One key factor in non-androgenic male pattern baldness is Dickkopf1 (DKK-1), which promotes catagen. It is suggested that DKK-1 blocks Wnt signaling by preventing β-catenin activation and instead activating the pro-apoptotic protein Bax, inducing apoptosis in outer root sheath keratinocytes. Current research supports that DKK-1 causes anagen to catagen induction leading to pattern baldness, which is commonly shown by older male populations [144].
The main cause of male pattern baldness in response to hormones or androgenic alopecia is due to dihydrotesterone, which is produced by balding dermal papillae. Presence of dihydrotesterone in HF occurs either through the DP capillaries, as it is normally circulated in the blood, or by conversion of testosterone in balding DP cells. Presence of dihydrotesterone causes upregulation of IL-6 that in turn promotes the expression of the IL-6 receptor along with glycoprotein 130 in keratinocytes and matrix cells. The outcome of this IL-6-upregulated expression is inhibition of the hair shaft elongation with simultaneous suppression of matrix cells proliferation. Studies in this regard have shown that IL-6 expression induces anagen-catagen progression [145].
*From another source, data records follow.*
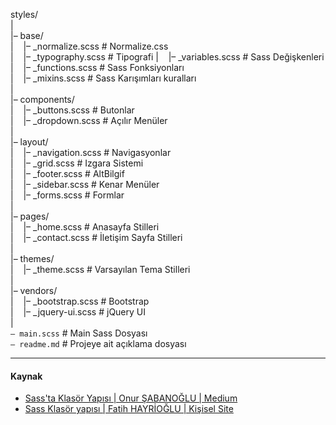 styles/<br>
|<br>
|– base/<br>
|&nbsp;&nbsp;&nbsp;&nbsp;|– _normalize.scss   # Normalize.css<br>
|&nbsp;&nbsp;&nbsp;&nbsp;|– _typography.scss  # Tipografi 
|&nbsp;&nbsp;&nbsp;&nbsp;|– _variables.scss   # Sass Değişkenleri<br>
|&nbsp;&nbsp;&nbsp;&nbsp;|– _functions.scss   # Sass Fonksiyonları<br>
|&nbsp;&nbsp;&nbsp;&nbsp;|– _mixins.scss      # Sass Karışımları kuralları<br>
|<br>
|– components/<br>
|&nbsp;&nbsp;&nbsp;&nbsp;|– _buttons.scss     # Butonlar<br>
|&nbsp;&nbsp;&nbsp;&nbsp;|– _dropdown.scss    # Açılır Menüler<br>
|<br>
|– layout/<br>
|&nbsp;&nbsp;&nbsp;&nbsp;|– _navigation.scss  # Navigasyonlar<br>
|&nbsp;&nbsp;&nbsp;&nbsp;|– _grid.scss        # Izgara Sistemi<br>
|&nbsp;&nbsp;&nbsp;&nbsp;|– _footer.scss      # AltBilgif<br>
|&nbsp;&nbsp;&nbsp;&nbsp;|– _sidebar.scss     # Kenar Menüler<br>
|&nbsp;&nbsp;&nbsp;&nbsp;|– _forms.scss       # Formlar<br>
|<br>
|– pages/<br>
|&nbsp;&nbsp;&nbsp;&nbsp;|– _home.scss        # Anasayfa Stilleri<br>
|&nbsp;&nbsp;&nbsp;&nbsp;|– _contact.scss     # İletişim Sayfa Stilleri<br>
|<br>
|– themes/<br>
|&nbsp;&nbsp;&nbsp;&nbsp;|– _theme.scss       # Varsayılan Tema Stilleri<br>
|<br>
|– vendors/<br>
|&nbsp;&nbsp;&nbsp;&nbsp;|– _bootstrap.scss   # Bootstrap<br>
|&nbsp;&nbsp;&nbsp;&nbsp;|– _jquery-ui.scss   # jQuery UI<br>
|<br>
`– main.scss`             # Main Sass Dosyası<br>
`– readme.md`             # Projeye ait açıklama dosyası<br>

--------------------------------------
#### Kaynak
- [Sass'ta Klasör Yapısı | Onur ŞABANOĞLU | Medium](https://medium.com/@10ursabanoglu/sassta-klas%C3%B6r-yap%C4%B1s%C4%B1-6ace828682e9)
- [Sass Klasör yapısı | Fatih HAYRİOĞLU | Kişisel Site](https://fatihhayrioglu.com/sass-klasor-yapisi/)
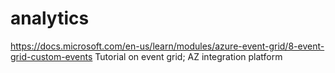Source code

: # analytics

https://docs.microsoft.com/en-us/learn/modules/azure-event-grid/8-event-grid-custom-events
Tutorial on event grid; AZ integration platform

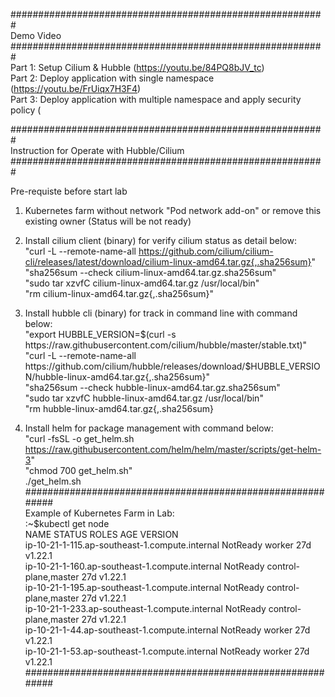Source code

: #########################################################         
Demo Video                  
#########################################################            
Part 1: Setup Cilium & Hubble (https://youtu.be/84PQ8bJV_tc)                  
Part 2: Deploy application with single namespace (https://youtu.be/FrUiqx7H3F4)                  
Part 3: Deploy application with multiple namespace and apply security policy (                  

#########################################################                  
 Instruction for Operate with Hubble/Cilium                                                                                                 
#########################################################

 Pre-requiste before start lab                                                                                                             
 1. Kubernetes farm without network "Pod network add-on" or remove this existing owner (Status will be not ready)                          
                                                                                                                                           
 2. Install cilium client (binary) for verify cilium status as detail below:                                                               
    "curl -L --remote-name-all https://github.com/cilium/cilium-cli/releases/latest/download/cilium-linux-amd64.tar.gz{,.sha256sum}"       
    "sha256sum --check cilium-linux-amd64.tar.gz.sha256sum"                                                                                
    "sudo tar xzvfC cilium-linux-amd64.tar.gz /usr/local/bin"                                                                              
    "rm cilium-linux-amd64.tar.gz{,.sha256sum}"                                                                                            
                                                                                                                                           
 3. Install hubble cli (binary) for track in command line with command below:                                                              
    "export HUBBLE_VERSION=$(curl -s https://raw.githubusercontent.com/cilium/hubble/master/stable.txt)"                                   
    "curl -L --remote-name-all https://github.com/cilium/hubble/releases/download/$HUBBLE_VERSION/hubble-linux-amd64.tar.gz{,.sha256sum}"  
    "sha256sum --check hubble-linux-amd64.tar.gz.sha256sum"                                                                                
    "sudo tar xzvfC hubble-linux-amd64.tar.gz /usr/local/bin"                                                                              
    "rm hubble-linux-amd64.tar.gz{,.sha256sum}                                                                                             
                                                                                                                                           
 4. Install helm for package management with command below:                                                                                
    "curl -fsSL -o get_helm.sh https://raw.githubusercontent.com/helm/helm/master/scripts/get-helm-3"                                      
    "chmod 700 get_helm.sh"                                                                                                                
   ./get_helm.sh                                                                                                                               
###########################################################                  
 Example of Kubernetes Farm in Lab:                                                                
 :~$kubectl get node                                                                                                                       
 NAME                                             STATUS     ROLES                  AGE   VERSION                                          
 ip-10-21-1-115.ap-southeast-1.compute.internal   NotReady   worker                 27d   v1.22.1                                          
 ip-10-21-1-160.ap-southeast-1.compute.internal   NotReady   control-plane,master   27d   v1.22.1                                          
 ip-10-21-1-195.ap-southeast-1.compute.internal   NotReady   control-plane,master   27d   v1.22.1                                          
 ip-10-21-1-233.ap-southeast-1.compute.internal   NotReady   control-plane,master   27d   v1.22.1                                          
 ip-10-21-1-44.ap-southeast-1.compute.internal    NotReady   worker                 27d   v1.22.1                                          
 ip-10-21-1-53.ap-southeast-1.compute.internal    NotReady   worker                 27d   v1.22.1                                          
###########################################################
Shh pathway is known to play an important role in both embryonic hair development as well as in the normal cycling of adult HF, and implies in the induction of anagen phase accompanied by hair growth [82]. Certain defects related to catagen HF arrest can be treated with the ectopic activation of Shh pathway that promotes catagen to anagen transition, restoring normal hair growth. However, caution must be taken, as excessive Shh activation can lead to skin cancer.
A few miRNAs have been implicated in male patterned baldness. Recent evidence has demonstrated upregulation of miR-221, miR-125b, miR-106a and miR-410 in balding papilla cells [146]. miRNAs have an established role in the functioning of androgenic receptors [147]. Androgen secretion affects hair color and size via the hair growth cycle. miR-221 targets functioning of receptor tyrosine kinase, c-kit, and the cyclin-dependent kinase inhibitors p27/kip1 and p57/kip2 [148]. miR-221 may impede SCF/c-kit signaling, which is involved in melanocyte migration and maintaining pigmentation. To date, no specific role has been assigned to these miRNAs, and further research is necessary to evaluate their upregulation in alopecia or male patterned baldness.